** MATERIAL TO PROCESS follows **

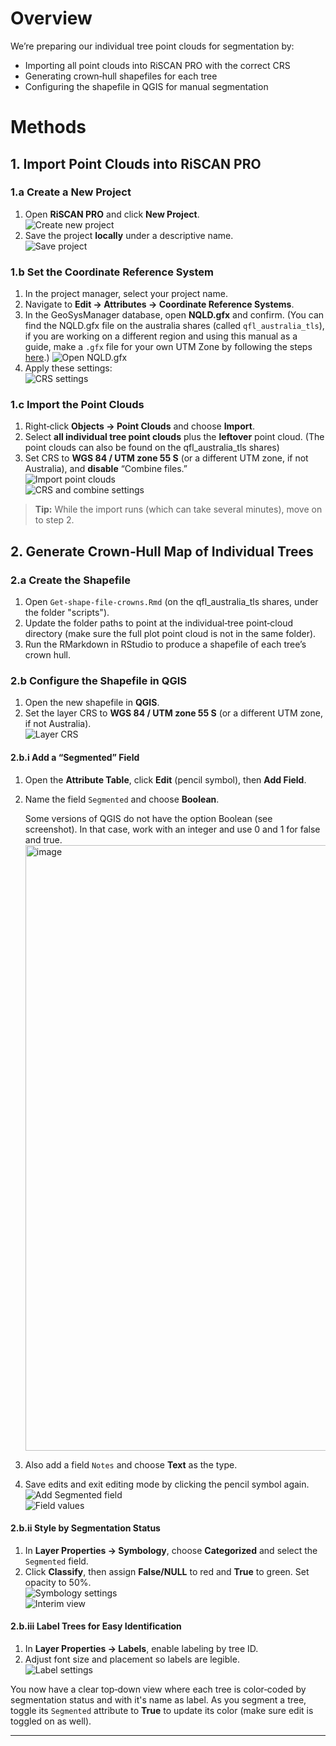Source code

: # Overview

We’re preparing our individual tree point clouds for segmentation by:

- Importing all point clouds into RiSCAN PRO with the correct CRS  
- Generating crown‐hull shapefiles for each tree  
- Configuring the shapefile in QGIS for manual segmentation

# Methods

## 1. Import Point Clouds into RiSCAN PRO

### 1.a Create a New Project

1. Open **RiSCAN PRO** and click **New Project**.  
   ![Create new project](https://github.com/user-attachments/assets/047abe2c-e552-45ec-9283-60cea157a84c)  
2. Save the project **locally** under a descriptive name.  
   ![Save project](https://github.com/user-attachments/assets/f5c60b46-2ea7-4a8c-9e5d-451cb18ab3d9)

### 1.b Set the Coordinate Reference System

1. In the project manager, select your project name.  
2. Navigate to **Edit → Attributes → Coordinate Reference Systems**.  
3. In the GeoSysManager database, open **NQLD.gfx** and confirm. (You can find the NQLD.gfx file on the australia shares (called `qfl_australia_tls`), if you are working on a different region and using this manual as a guide, make a `.gfx` file for your own UTM Zone by following the steps [here](https://github.com/qforestlab/riscan_registration/blob/main/1.GeoSysManager.md).)
   ![Open NQLD.gfx](https://github.com/user-attachments/assets/b094947c-3642-48bc-86ea-2c8c7ddf38f4)  
4. Apply these settings:  
   ![CRS settings](https://github.com/user-attachments/assets/49655251-ec08-4177-ba84-a049ed6d42db)

### 1.c Import the Point Clouds

1. Right‑click **Objects → Point Clouds** and choose **Import**.  
2. Select **all individual tree point clouds** plus the **leftover** point cloud. (The point clouds can also be found on the qfl_australia_tls shares)
3. Set CRS to **WGS 84 / UTM zone 55 S** (or a different UTM zone, if not Australia), and **disable** “Combine files.”  
   ![Import point clouds](https://github.com/user-attachments/assets/56e13ee1-590f-47d9-8419-dd91619e98a7)  
   ![CRS and combine settings](https://github.com/user-attachments/assets/f3d04ae8-6210-431d-9c71-d55dfcdadf77)

> **Tip:** While the import runs (which can take several minutes), move on to step 2.

## 2. Generate Crown‐Hull Map of Individual Trees

### 2.a Create the Shapefile

1. Open `Get-shape-file-crowns.Rmd` (on the qfl_australia_tls shares, under the folder "scripts").  
2. Update the folder paths to point at the individual‐tree point‐cloud directory (make sure the full plot point cloud is not in the same folder).  
3. Run the RMarkdown in RStudio to produce a shapefile of each tree’s crown hull.

### 2.b Configure the Shapefile in QGIS

1. Open the new shapefile in **QGIS**.  
2. Set the layer CRS to **WGS 84 / UTM zone 55 S** (or a different UTM zone, if not Australia).  
   ![Layer CRS](https://github.com/user-attachments/assets/94a60f0b-de5d-492d-b1c6-e26bc2833be7)

#### 2.b.i Add a “Segmented” Field

1. Open the **Attribute Table**, click **Edit** (pencil symbol), then **Add Field**.  
2. Name the field `Segmented` and choose **Boolean**. 
   
   Some versions of QGIS do not have the option Boolean (see screenshot). In that case, work with an integer and use 0 and 1 for false and true.
   <img width="1588" height="969" alt="image" src="https://github.com/user-attachments/assets/14d34217-8c06-431f-acd6-66aa8ada9ae5" />
3. Also add a field `Notes` and choose **Text** as the type.
4. Save edits and exit editing mode by clicking the pencil symbol again.
   ![Add Segmented field](https://github.com/user-attachments/assets/7463e8b3-0818-434f-8d9d-39df96e7b14a)  
   ![Field values](https://github.com/user-attachments/assets/de5a331c-5d9e-4a6f-bfab-dcfe368c6544)

#### 2.b.ii Style by Segmentation Status

1. In **Layer Properties → Symbology**, choose **Categorized** and select the `Segmented` field.  
2. Click **Classify**, then assign **False/NULL** to red and **True** to green. Set opacity to 50%.  
   ![Symbology settings](https://github.com/user-attachments/assets/4a4f6498-9f6c-497a-8a09-9b500c3dbdce)  
   ![Interim view](https://github.com/user-attachments/assets/6b4051b5-b756-4c28-9885-7c6b333409b5)

#### 2.b.iii Label Trees for Easy Identification

1. In **Layer Properties → Labels**, enable labeling by tree ID.  
2. Adjust font size and placement so labels are legible.  
   ![Label settings](https://github.com/user-attachments/assets/875acf6d-3ded-4fba-8815-6fe6a6d5792b)

You now have a clear top‐down view where each tree is color‑coded by segmentation status and with it's name as label. As you segment a tree, toggle its `Segmented` attribute to **True** to update its color (make sure edit is toggled on as well).  

---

** End of MATERIAL TO PROCESS **

* **REQUIREMENT**
Copy, from the lines above, each one that holds "folder".

* **SOLUTION BELOW**
1. Open `Get-shape-file-crowns.Rmd` (on the qfl_australia_tls shares, under the folder "scripts").  
2. Update the folder paths to point at the individual‐tree point‐cloud directory (make sure the full plot point cloud is not in the same folder).  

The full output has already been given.